This is the key part in configure_optimizers() function in pytorch lightning:
params = []
train_names = []
print("Training only unet attention layers")
for name, module in self.model.diffusion_model.named_modules():
if isinstance(module, CrossAttention) and name.endswith('attn2'):
train_names.append(name)
params.extend(module.parameters())
else:
# Set requires_grad=False for all other parameters
for param in module.parameters():
param.requires_grad = False
opt = torch.optim.AdamW(params, lr=lr)
What I want to do here is only setting attention parameters requires_grad = True and passing them to the optimizer.
It did work if I set all the parameters with requires_grad = True.
I just found out that this error seems to be caused by the custom-defined class CheckpointFunction(torch.autograd.Function)
and I just made the code work by simply avoiding using this class
Hi, Yuanzhi, I met the same problem when I set the ‘attention layer’ trainable only. Could you clarify how to change the CheckpointFunction(torch.autograd.Function)?
I’m facing the same issue here. The reason CheckpointFunction do not work is that it will try to get the grads of parameters that requires_grad=False.
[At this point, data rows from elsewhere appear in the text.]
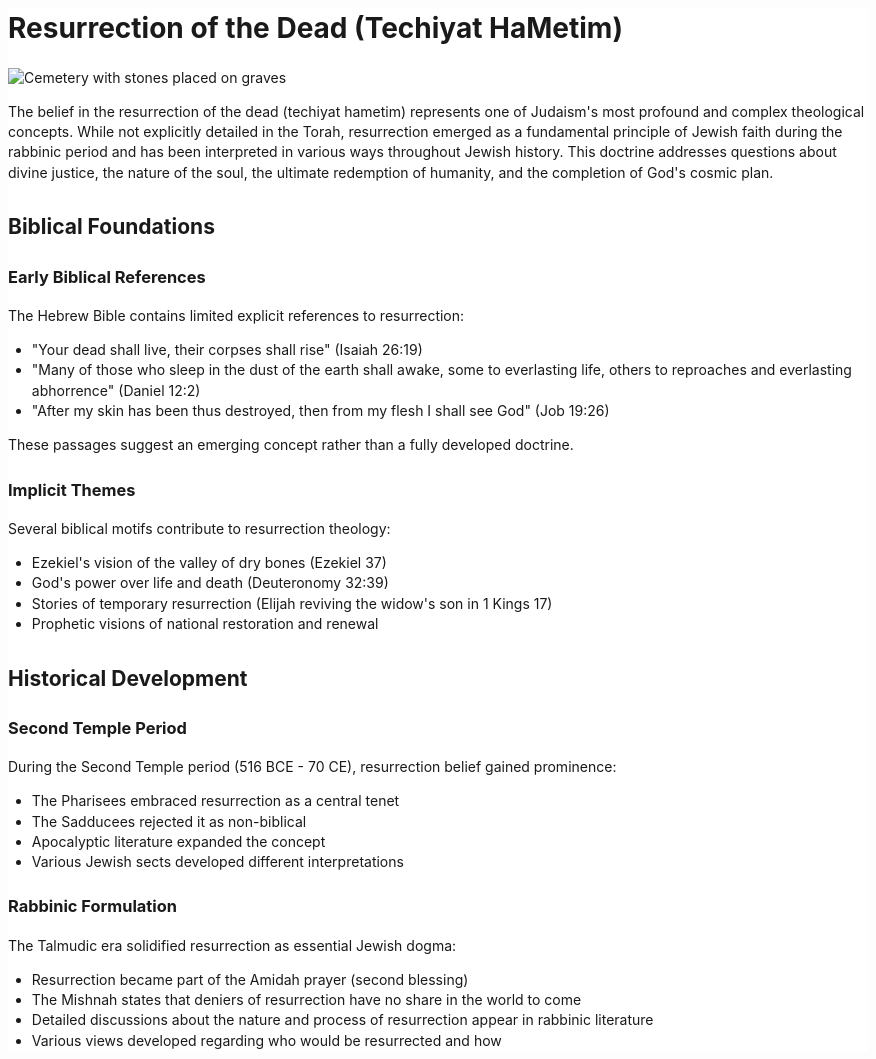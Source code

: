 # Resurrection of the Dead (Techiyat HaMetim)

![Cemetery with stones placed on graves](resurrection_stones.jpg)

The belief in the resurrection of the dead (techiyat hametim) represents one of Judaism's most profound and complex theological concepts. While not explicitly detailed in the Torah, resurrection emerged as a fundamental principle of Jewish faith during the rabbinic period and has been interpreted in various ways throughout Jewish history. This doctrine addresses questions about divine justice, the nature of the soul, the ultimate redemption of humanity, and the completion of God's cosmic plan.

## Biblical Foundations

### Early Biblical References

The Hebrew Bible contains limited explicit references to resurrection:

- "Your dead shall live, their corpses shall rise" (Isaiah 26:19)
- "Many of those who sleep in the dust of the earth shall awake, some to everlasting life, others to reproaches and everlasting abhorrence" (Daniel 12:2)
- "After my skin has been thus destroyed, then from my flesh I shall see God" (Job 19:26)

These passages suggest an emerging concept rather than a fully developed doctrine.

### Implicit Themes

Several biblical motifs contribute to resurrection theology:

- Ezekiel's vision of the valley of dry bones (Ezekiel 37)
- God's power over life and death (Deuteronomy 32:39)
- Stories of temporary resurrection (Elijah reviving the widow's son in 1 Kings 17)
- Prophetic visions of national restoration and renewal

## Historical Development

### Second Temple Period

During the Second Temple period (516 BCE - 70 CE), resurrection belief gained prominence:

- The Pharisees embraced resurrection as a central tenet
- The Sadducees rejected it as non-biblical
- Apocalyptic literature expanded the concept
- Various Jewish sects developed different interpretations

### Rabbinic Formulation

The Talmudic era solidified resurrection as essential Jewish dogma:

- Resurrection became part of the Amidah prayer (second blessing)
- The Mishnah states that deniers of resurrection have no share in the world to come
- Detailed discussions about the nature and process of resurrection appear in rabbinic literature
- Various views developed regarding who would be resurrected and how
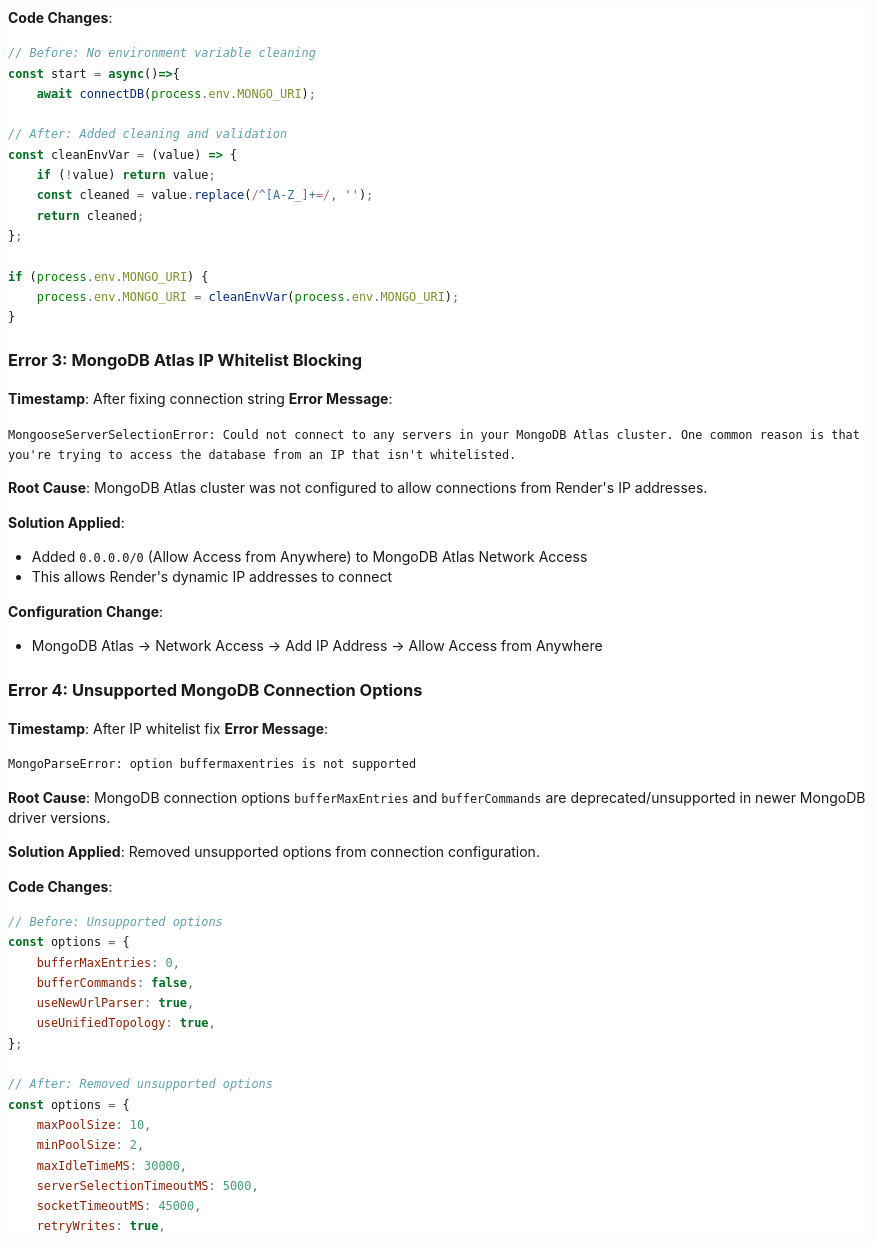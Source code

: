 **Code Changes**:
```javascript
// Before: No environment variable cleaning
const start = async()=>{
    await connectDB(process.env.MONGO_URI);

// After: Added cleaning and validation
const cleanEnvVar = (value) => {
    if (!value) return value;
    const cleaned = value.replace(/^[A-Z_]+=/, '');
    return cleaned;
};

if (process.env.MONGO_URI) {
    process.env.MONGO_URI = cleanEnvVar(process.env.MONGO_URI);
}
```

### Error 3: MongoDB Atlas IP Whitelist Blocking
**Timestamp**: After fixing connection string
**Error Message**:
```
MongooseServerSelectionError: Could not connect to any servers in your MongoDB Atlas cluster. One common reason is that you're trying to access the database from an IP that isn't whitelisted.
```

**Root Cause**: MongoDB Atlas cluster was not configured to allow connections from Render's IP addresses.

**Solution Applied**:
- Added `0.0.0.0/0` (Allow Access from Anywhere) to MongoDB Atlas Network Access
- This allows Render's dynamic IP addresses to connect

**Configuration Change**:
- MongoDB Atlas → Network Access → Add IP Address → Allow Access from Anywhere

### Error 4: Unsupported MongoDB Connection Options
**Timestamp**: After IP whitelist fix
**Error Message**:
```
MongoParseError: option buffermaxentries is not supported
```

**Root Cause**: MongoDB connection options `bufferMaxEntries` and `bufferCommands` are deprecated/unsupported in newer MongoDB driver versions.

**Solution Applied**:
Removed unsupported options from connection configuration.

**Code Changes**:
```javascript
// Before: Unsupported options
const options = {
    bufferMaxEntries: 0,
    bufferCommands: false,
    useNewUrlParser: true,
    useUnifiedTopology: true,
};

// After: Removed unsupported options
const options = {
    maxPoolSize: 10,
    minPoolSize: 2,
    maxIdleTimeMS: 30000,
    serverSelectionTimeoutMS: 5000,
    socketTimeoutMS: 45000,
    retryWrites: true,
```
For those who want to use CheckpointFunction in this case, you can modify the backward function like this:
class CheckpointFunction(torch.autograd.Function):
.......
@staticmethod
def backward(ctx, *output_grads):
......
grads = torch.autograd.grad(
output_tensors,
ctx.input_tensors + [x for x in ctx.input_params if x.requires_grad],
output_grads,
allow_unused=True,
)
grads = list(grads)
# Assign gradients to the correct positions, matching None for those that do not require gradients
input_grads = []
for tensor in ctx.input_tensors + ctx.input_params:
if tensor.requires_grad:
input_grads.append(grads.pop(0)) # Get the next computed gradient
else:
input_grads.append(None) # No gradient required for this tensor
del ctx.input_tensors
del ctx.input_params
del output_tensors
return (None, None) + tuple(input_grads)